AI Speech-to-Speech Voice Conversion for Captain Vagor Using ElevenLabs: Demo 1

Rose Luk
Jun 17
4 min read

Updated: Sep 1

As artificial intelligence-driven media workflows become increasingly common, transparency around how these tools are used is essential. In this post, we'll look at how I used ElevenLabs' Speech-to-Speech AI voice technology in one of our recent content marketing videos.

Table of Contents:

Voice Model Design
Source Audio Recording
AI Speech-to-Speech Conversion Process
Output Handling
Performance Evaluation
Use Case Transparency
AI Speech-to-Speech Production Benefits
Conclusion

Voice Model Design

Before this project, I had already created a custom AI voice model that matched our target creative criteria for Captain Vagor: deep resonance, aged vocal texture, slight inhuman timbral qualities, and consistent intelligibility. It was created via text-based prompt engineering and iterative refinement with ElevenLabs’ Voice Design tool. This voice model is now part of our standardized voice assets for the Lyone Tropic fictional universe and will be used across multiple content pieces to ensure character continuity.

Source Audio Recording

The source audio used in this specific demo was recorded as part of a short-form vertical video production. The original recording was performed by me, delivering Vagor’s dialogue in Modern Albbonyan (English) using an artificial accent designed to mimic how non-native Modern Albbonyan speakers from Jaxol and Eave sound when speaking the language.

We captured this recording using a solid-state condenser microphone connected to a 24-bit / 192kHz audio interface. No post-processing was applied before the AI conversion process.
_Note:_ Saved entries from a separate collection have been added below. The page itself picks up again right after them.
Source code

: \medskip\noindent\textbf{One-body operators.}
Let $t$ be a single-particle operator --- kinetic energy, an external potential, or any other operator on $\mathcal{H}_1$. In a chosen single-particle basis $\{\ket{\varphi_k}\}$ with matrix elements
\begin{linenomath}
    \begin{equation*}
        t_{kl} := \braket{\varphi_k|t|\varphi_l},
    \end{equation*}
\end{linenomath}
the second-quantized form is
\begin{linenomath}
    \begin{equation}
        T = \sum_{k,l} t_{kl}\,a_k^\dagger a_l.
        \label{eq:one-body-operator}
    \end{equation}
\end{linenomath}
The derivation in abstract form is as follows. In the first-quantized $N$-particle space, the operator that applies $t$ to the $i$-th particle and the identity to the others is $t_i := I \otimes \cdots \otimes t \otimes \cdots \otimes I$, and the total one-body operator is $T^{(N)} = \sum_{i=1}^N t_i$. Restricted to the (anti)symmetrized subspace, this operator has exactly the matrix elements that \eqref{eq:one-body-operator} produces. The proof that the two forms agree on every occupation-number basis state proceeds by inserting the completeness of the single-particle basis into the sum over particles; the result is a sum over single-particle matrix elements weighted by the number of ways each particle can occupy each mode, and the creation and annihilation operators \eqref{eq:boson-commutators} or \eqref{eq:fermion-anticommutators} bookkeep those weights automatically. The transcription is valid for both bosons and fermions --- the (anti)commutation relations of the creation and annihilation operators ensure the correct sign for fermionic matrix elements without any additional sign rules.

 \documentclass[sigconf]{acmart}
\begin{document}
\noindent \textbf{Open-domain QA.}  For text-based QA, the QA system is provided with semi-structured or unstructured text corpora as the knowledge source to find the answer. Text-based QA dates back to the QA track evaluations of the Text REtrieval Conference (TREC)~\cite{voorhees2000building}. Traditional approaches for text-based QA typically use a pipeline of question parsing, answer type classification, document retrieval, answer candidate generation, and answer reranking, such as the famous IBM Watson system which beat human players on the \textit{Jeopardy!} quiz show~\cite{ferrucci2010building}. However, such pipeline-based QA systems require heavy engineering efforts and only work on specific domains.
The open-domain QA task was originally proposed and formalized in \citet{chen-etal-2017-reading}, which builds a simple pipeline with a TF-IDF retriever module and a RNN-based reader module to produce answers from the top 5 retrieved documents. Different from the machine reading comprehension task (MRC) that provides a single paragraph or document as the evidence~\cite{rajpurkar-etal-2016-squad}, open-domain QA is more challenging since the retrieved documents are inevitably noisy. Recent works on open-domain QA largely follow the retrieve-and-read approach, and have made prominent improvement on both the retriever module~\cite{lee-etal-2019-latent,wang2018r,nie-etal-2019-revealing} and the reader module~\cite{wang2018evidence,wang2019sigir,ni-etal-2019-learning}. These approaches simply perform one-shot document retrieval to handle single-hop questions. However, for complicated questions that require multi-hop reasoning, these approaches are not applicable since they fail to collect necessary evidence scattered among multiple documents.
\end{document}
The captured audio remained raw, with no equalization, compression, noise reduction, or dynamic range processing applied.

AI Speech-to-Speech Conversion Process

It is worth noting that speech-to-speech voice conversion is distinct from traditional text-to-speech synthesis. Instead of generating speech from written text, the system takes a human speech recording as input. It uses this input to extract prosodic features, timing, and expression, while re-rendering the acoustic output using the target voice model’s spectral characteristics.

In technical terms, ElevenLabs Speech-to-Speech employs deep neural networks trained to perform high-fidelity voice conversion. It preserves the original temporal structure and emotional delivery while performing voice identity substitution. The model uses techniques such as autoregressive modeling, prosody transfer, and neural vocoding to produce realistic speech in the target voice.

For this video, we uploaded the raw human recording directly into the ElevenLabs platform, selected the pre-designed Vagor voice model, and ran the speech-to-speech conversion pipeline.

Output Handling

The output of the speech-to-speech conversion was exported in WAV format. The voice used in the final published social media video was the direct speech-to-speech output with no additional EQ, compression, reverb, or enhancement. This allows viewers and listeners to hear an unaltered example of the current state of ElevenLabs Speech-to-Speech technology.

Performance Evaluation

From a technical perspective, the speech-to-speech conversion process met key quality benchmarks.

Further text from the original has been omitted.